Activity: Wherever a line in the records below contains "SimpleVue", copy that line.

The records:

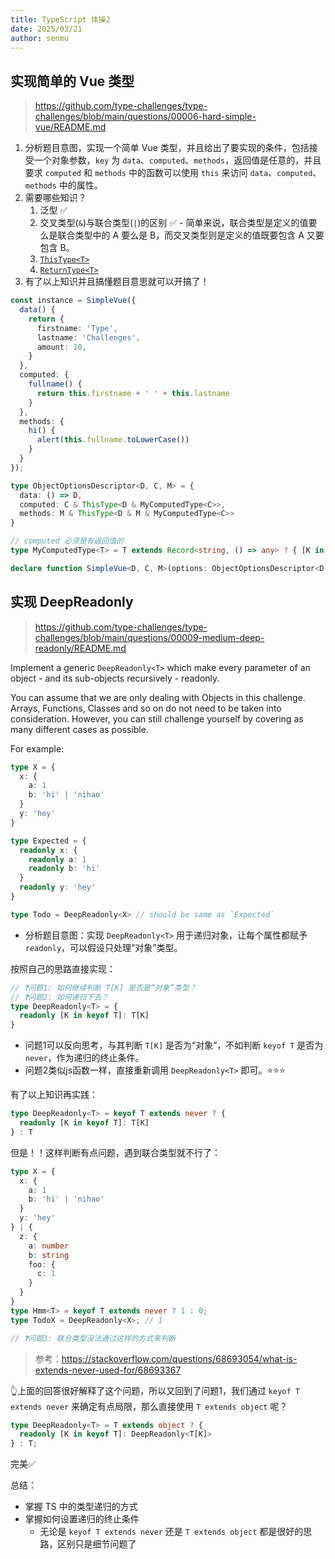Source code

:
 ```yaml
---
title: TypeScript 体操2
date: 2025/03/21
author: senmu
---
```


## 实现简单的 Vue 类型

> <https://github.com/type-challenges/type-challenges/blob/main/questions/00006-hard-simple-vue/README.md>

1. 分析题目意图，实现一个简单 Vue 类型，并且给出了要实现的条件，包括接受一个对象参数，`key` 为 `data`、`computed`、`methods`，返回值是任意的，并且要求 `computed` 和 `methods` 中的函数可以使用 `this` 来访问 `data`、`computed`、`methods` 中的属性。
2. 需要哪些知识？
   1. 泛型 ✅
   2. 交叉类型(`&`)与联合类型(`|`)的区别 ✅ - 简单来说，联合类型是定义的值要么是联合类型中的 A 要么是 B，而交叉类型则是定义的值既要包含 A 又要包含 B。
   3. [`ThisType<T>`](https://www.typescriptlang.org/docs/handbook/utility-types.html#thistypetype)
   4. [`ReturnType<T>`](https://www.typescriptlang.org/docs/handbook/utility-types.html#returntypetype)
3. 有了以上知识并且搞懂题目意思就可以开搞了！

```ts
const instance = SimpleVue({
  data() {
    return {
      firstname: 'Type',
      lastname: 'Challenges',
      amount: 10,
    }
  },
  computed: {
    fullname() {
      return this.firstname + ' ' + this.lastname
    }
  },
  methods: {
    hi() {
      alert(this.fullname.toLowerCase())
    }
  }
});

type ObjectOptionsDescriptor<D, C, M> = {
  data: () => D,
  computed: C & ThisType<D & MyComputedType<C>>,
  methods: M & ThisType<D & M & MyComputedType<C>>
}

// computed 必须是有返回值的
type MyComputedType<T> = T extends Record<string, () => any> ? { [K in keyof T]: ReturnType<T[K]>} : never;

declare function SimpleVue<D, C, M>(options: ObjectOptionsDescriptor<D, C, M>): any
```

## 实现 DeepReadonly

> <https://github.com/type-challenges/type-challenges/blob/main/questions/00009-medium-deep-readonly/README.md>

Implement a generic `DeepReadonly<T>` which make every parameter of an object - and its sub-objects recursively - readonly.

You can assume that we are only dealing with Objects in this challenge. Arrays, Functions, Classes and so on do not need to be taken into consideration. However, you can still challenge yourself by covering as many different cases as possible.

For example:

```ts
type X = {
  x: {
    a: 1
    b: 'hi' | 'nihao'
  }
  y: 'hey'
}

type Expected = {
  readonly x: {
    readonly a: 1
    readonly b: 'hi'
  }
  readonly y: 'hey'
}

type Todo = DeepReadonly<X> // should be same as `Expected`
```

- 分析题目意图：实现 `DeepReadonly<T>` 用于递归对象，让每个属性都赋予 `readonly`，可以假设只处理“对象”类型。

按照自己的思路直接实现：

```ts
// ❓问题1: 如何继续判断 T[K] 是否是“对象”类型？
// ❓问题2: 如何递归下去？
type DeepReadonly<T> = {
  readonly [K in keyof T]: T[K]
}
```

- 问题1可以反向思考，与其判断 `T[K]` 是否为“对象”，不如判断 `keyof T` 是否为 `never`，作为递归的终止条件。
- 问题2类似js函数一样，直接重新调用 `DeepReadonly<T>` 即可。⭐️⭐️⭐️

有了以上知识再实践：

```ts
type DeepReadonly<T> = keyof T extends never ? {
  readonly [K in keyof T]: T[K]
} : T
```

但是！！这样判断有点问题，遇到联合类型就不行了：

```ts
type X = {
  x: {
    a: 1
    b: 'hi' | 'nihao'
  }
  y: 'hey'
} | {
  z: {
    a: number
    b: string
    foo: {
      c: 1
    }
  }
}
type Hmm<T> = keyof T extends never ? 1 : 0;
type TodoX = DeepReadonly<X>; // 1

// ❓问题3: 联合类型没法通过这样的方式来判断
```

> 参考：<https://stackoverflow.com/questions/68693054/what-is-extends-never-used-for/68693367>

👆上面的回答很好解释了这个问题，所以又回到了问题1，我们通过 `keyof T extends never` 来确定有点局限，那么直接使用 `T extends object` 呢？

```ts
type DeepReadonly<T> = T extends object ? {
  readonly [K in keyof T]: DeepReadonly<T[K]>
} : T;
```

完美✅

总结：

- 掌握 TS 中的类型递归的方式
- 掌握如何设置递归的终止条件
  - 无论是 `keyof T extends never` 还是 `T extends object` 都是很好的思路，区别只是细节问题了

Response:
const instance = SimpleVue({
declare function SimpleVue<D, C, M>(options: ObjectOptionsDescriptor<D, C, M>): any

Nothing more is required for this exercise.